Digital banking is not new, and MAS has been encouraging banks to offer digital services since 2000. Taking it a step forward, in June 2019, MAS announced their intentions to issue 5 digital bank licences in Singapore, opening up the banking industry to the non-banking sector.
Following the announcement, in August 2019, MAS invited applications for 2 digital full banks (DFBs) aimed primarily at retail banking, and 3 digital wholesale banks (DWBs) primarily for SMEs and other non-retail segments. While DFB licenses are restricted to Singapore based companies (including foreign joint ventures with a Singapore entity and headquarters), DWB licenses have no such restrictions, opening the market to overseas players.
Applicants for the New Digital Bank License
MAS announced on January 7, 2020, that it had received 21 applications (7 for DFB and 14 for DWB licenses). A list of applicants has not been made available, and confirmation of application has typically come from the applicants themselves. The licences will be issued in mid-2020 with the commencement of business expected about a year later.
The race for the digital bank license in Singapore has seen several non-banking contenders. MAS has mentioned that applicants will be selected based on their market reputation, a proven track record, financial strength, innovative business models, and a commitment to develop the skills of the Singaporean workforce. The contenders who have announced their applications cover a wide range – from the Sea Group (whose eCommerce site, Shoppee has a strong presence in Singapore) to the Enigma Group (a financial organisation based in the UK). Here are some organisations that may well be ahead of the race:
“From the nature of consortium of bidders for DFBs and DFWs in Singapore, we can safely anticipate that the financial ecosystems will be aligned very closely with certain consumer demographics that make up the core target segments. As an example, Razer will be in a position to meet the specific needs of the millennial consumer base,” adds Gupta. “In saying that, it will also be important to evaluate how digital banks deal with educating consumers on wealth creation offerings and financial literacy, which is currently being achieved through personal touchpoints by the traditional banks.”
Singapore has emerged as one of the global leaders in fintech due largely to the maturity of the technology infrastructure, the banking sector and data compliance laws, as well as the tech-savviness of its citizens. The buzz created in the market when MAS announced the initiative last year is partly because a successful implementation in Singapore carries weight globally, especially in the relatively untapped Southeast Asian market.
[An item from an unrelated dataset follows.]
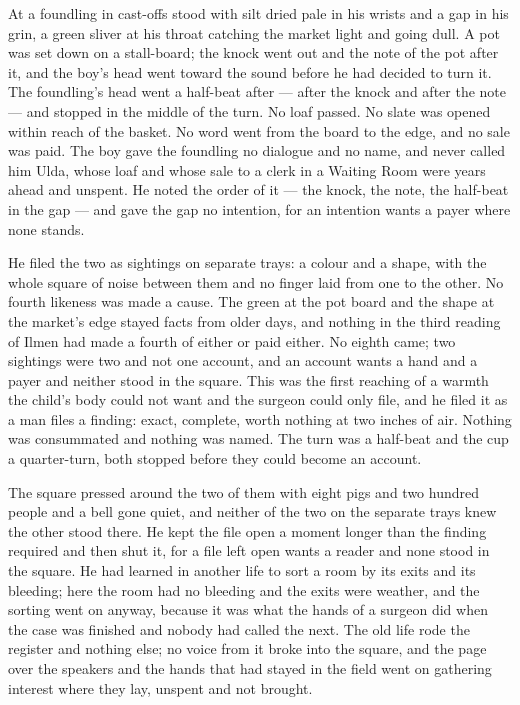 At  a foundling in cast-offs stood with silt dried pale in his wrists and a gap in his grin, a green sliver at his throat catching the market light and going dull. A pot was set down on a stall-board; the knock went out and the note of the pot after it, and the boy's head went toward the sound before he had decided to turn it. The foundling's head went a half-beat after --- after the knock and after the note --- and stopped in the middle of the turn. No loaf passed. No slate was opened within reach of the basket. No word went from the board to the edge, and no sale was paid. The boy gave the foundling no dialogue and no name, and never called him Ulda, whose loaf and whose sale to a clerk in a Waiting Room were years ahead and unspent. He noted the order of it --- the knock, the note, the half-beat in the gap --- and gave the gap no intention, for an intention wants a payer where none stands.

He filed the two as sightings on separate trays: a colour and a shape, with the whole square of noise between them and no finger laid from one to the other. No fourth likeness was made a cause. The green at the pot board and the shape at the market's edge stayed facts from older days, and nothing in the third reading of Ilmen had made a fourth of either or paid either. No eighth came; two sightings were two and not one account, and an account wants a hand and a payer and neither stood in the square. This was the first reaching of a warmth the child's body could not want and the surgeon could only file, and he filed it as a man files a finding: exact, complete, worth nothing at two inches of air. Nothing was consummated and nothing was named. The turn was a half-beat and the cup a quarter-turn, both stopped before they could become an account.

The square pressed around the two of them with eight pigs and two hundred people and a bell gone quiet, and neither of the two on the separate trays knew the other stood there. He kept the file open a moment longer than the finding required and then shut it, for a file left open wants a reader and none stood in the square. He had learned in another life to sort a room by its exits and its bleeding; here the room had no bleeding and the exits were weather, and the sorting went on anyway, because it was what the hands of a surgeon did when the case was finished and nobody had called the next. The old life rode the register and nothing else; no voice from it broke into the square, and the page over the speakers and the hands that had stayed in the field went on gathering interest where they lay, unspent and not brought.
Singapore also collaborates with the countries in the region empowering them with talent development and co-creation of fintech solutions. Initiatives such as the ASEAN Financial Innovation Network (AFIN) further promote fintech adoption through its open-architecture platform. Several countries in the region will take inspiration from Singapore and evaluate digital banks as a means to better financial inclusion. Thailand’s central bank has already indicated its interest in digital banks, prompted by the Singapore and Hong Kong initiatives.
Talking specifically about the competition in the Singapore financial industry, Gupta says, “Unlike some of the other markets, traditional banks in Singapore will continue to offer competing digital offerings as local banks such as DBS have been very savvy in building their digital offerings over the years. If their digital innovation keeps evolving at the pace they have been setting in recent years, they will present very stiff competitive barriers to the new digital bank entrants, especially given their ability to continue offering personalised service and touchpoints, coupled with compelling digital offerings.”